■ Activity: Return every line of the data below that includes the string "Bola".

*** Data for the task ***

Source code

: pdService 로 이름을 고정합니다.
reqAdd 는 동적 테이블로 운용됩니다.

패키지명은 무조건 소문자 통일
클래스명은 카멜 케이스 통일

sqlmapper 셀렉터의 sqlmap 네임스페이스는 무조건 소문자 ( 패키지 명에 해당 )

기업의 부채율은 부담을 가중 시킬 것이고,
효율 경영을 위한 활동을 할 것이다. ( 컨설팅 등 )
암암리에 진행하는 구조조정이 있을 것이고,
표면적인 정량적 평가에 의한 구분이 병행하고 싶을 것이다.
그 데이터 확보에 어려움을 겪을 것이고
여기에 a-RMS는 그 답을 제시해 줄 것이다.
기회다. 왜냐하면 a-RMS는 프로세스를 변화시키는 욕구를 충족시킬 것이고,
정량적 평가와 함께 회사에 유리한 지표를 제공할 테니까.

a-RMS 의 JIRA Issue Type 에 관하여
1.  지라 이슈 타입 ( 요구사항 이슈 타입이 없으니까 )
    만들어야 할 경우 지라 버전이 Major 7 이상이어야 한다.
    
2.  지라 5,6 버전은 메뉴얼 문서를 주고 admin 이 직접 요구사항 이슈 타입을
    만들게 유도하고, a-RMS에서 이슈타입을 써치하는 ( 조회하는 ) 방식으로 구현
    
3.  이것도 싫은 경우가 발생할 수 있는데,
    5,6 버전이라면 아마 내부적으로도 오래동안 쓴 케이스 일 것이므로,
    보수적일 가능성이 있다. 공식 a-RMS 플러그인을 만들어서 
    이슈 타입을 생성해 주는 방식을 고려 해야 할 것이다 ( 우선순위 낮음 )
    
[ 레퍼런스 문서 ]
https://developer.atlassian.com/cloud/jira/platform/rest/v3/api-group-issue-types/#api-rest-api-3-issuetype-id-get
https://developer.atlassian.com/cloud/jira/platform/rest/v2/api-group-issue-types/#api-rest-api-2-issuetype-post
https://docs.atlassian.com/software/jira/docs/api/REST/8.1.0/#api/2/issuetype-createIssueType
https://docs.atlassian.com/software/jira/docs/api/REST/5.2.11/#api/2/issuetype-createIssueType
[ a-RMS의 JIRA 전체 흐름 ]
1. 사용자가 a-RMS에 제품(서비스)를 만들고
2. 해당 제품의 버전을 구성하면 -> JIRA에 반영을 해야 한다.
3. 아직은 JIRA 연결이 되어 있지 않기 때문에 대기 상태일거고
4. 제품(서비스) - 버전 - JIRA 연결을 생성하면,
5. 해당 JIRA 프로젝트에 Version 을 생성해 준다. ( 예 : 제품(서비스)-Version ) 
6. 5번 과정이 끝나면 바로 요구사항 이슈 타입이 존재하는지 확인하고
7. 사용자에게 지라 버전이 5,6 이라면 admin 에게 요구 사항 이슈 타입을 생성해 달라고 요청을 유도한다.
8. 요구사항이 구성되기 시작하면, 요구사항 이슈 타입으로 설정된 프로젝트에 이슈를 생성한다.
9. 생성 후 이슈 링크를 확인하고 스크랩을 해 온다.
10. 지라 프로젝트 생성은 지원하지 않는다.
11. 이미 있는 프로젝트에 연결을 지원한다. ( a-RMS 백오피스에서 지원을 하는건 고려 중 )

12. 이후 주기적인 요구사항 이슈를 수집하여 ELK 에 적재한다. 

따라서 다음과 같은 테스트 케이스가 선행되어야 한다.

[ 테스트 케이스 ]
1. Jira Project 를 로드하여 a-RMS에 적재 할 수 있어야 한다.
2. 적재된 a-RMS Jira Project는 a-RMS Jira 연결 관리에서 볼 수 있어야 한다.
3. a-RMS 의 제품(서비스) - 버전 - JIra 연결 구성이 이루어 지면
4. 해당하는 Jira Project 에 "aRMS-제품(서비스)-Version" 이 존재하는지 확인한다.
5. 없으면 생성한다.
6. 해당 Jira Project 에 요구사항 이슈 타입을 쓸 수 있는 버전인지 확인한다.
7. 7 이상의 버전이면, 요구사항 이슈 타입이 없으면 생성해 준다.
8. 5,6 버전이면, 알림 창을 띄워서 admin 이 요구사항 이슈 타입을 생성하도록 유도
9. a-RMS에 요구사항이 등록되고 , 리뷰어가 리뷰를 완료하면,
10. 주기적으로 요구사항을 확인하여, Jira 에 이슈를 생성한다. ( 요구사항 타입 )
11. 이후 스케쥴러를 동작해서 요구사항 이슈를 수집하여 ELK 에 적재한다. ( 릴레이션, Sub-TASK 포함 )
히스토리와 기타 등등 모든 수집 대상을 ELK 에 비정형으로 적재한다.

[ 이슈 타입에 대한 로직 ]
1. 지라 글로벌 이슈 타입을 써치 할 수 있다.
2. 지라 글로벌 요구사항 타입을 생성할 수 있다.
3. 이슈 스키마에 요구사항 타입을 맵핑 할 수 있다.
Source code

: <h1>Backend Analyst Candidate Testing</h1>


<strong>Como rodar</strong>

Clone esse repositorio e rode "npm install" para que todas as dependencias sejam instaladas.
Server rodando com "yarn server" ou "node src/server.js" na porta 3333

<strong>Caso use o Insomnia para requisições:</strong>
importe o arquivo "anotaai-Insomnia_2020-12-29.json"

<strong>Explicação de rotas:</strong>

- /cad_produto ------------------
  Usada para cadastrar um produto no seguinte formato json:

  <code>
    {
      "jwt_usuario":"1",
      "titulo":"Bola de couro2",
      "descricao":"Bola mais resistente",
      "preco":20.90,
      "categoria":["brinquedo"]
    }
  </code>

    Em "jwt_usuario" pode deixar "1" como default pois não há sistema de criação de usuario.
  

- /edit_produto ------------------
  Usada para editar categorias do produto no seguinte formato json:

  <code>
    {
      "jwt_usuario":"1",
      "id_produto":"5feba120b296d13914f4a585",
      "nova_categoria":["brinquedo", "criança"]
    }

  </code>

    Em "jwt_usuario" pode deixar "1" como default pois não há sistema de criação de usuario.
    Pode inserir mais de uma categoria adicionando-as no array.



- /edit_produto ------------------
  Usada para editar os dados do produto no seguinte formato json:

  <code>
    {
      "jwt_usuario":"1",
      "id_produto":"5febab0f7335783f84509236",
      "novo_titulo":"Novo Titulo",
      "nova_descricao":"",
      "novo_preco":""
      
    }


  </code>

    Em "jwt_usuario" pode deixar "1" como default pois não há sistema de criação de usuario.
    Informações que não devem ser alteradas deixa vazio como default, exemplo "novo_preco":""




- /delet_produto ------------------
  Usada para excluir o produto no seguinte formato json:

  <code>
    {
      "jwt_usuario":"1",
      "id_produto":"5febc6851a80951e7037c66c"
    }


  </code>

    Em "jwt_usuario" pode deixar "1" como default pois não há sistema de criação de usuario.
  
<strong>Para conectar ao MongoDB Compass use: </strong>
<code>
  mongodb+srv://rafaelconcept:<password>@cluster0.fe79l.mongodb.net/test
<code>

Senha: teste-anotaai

*** End of Data for the task ***

■ Response area:
      "titulo":"Bola de couro2",
      "descricao":"Bola mais resistente",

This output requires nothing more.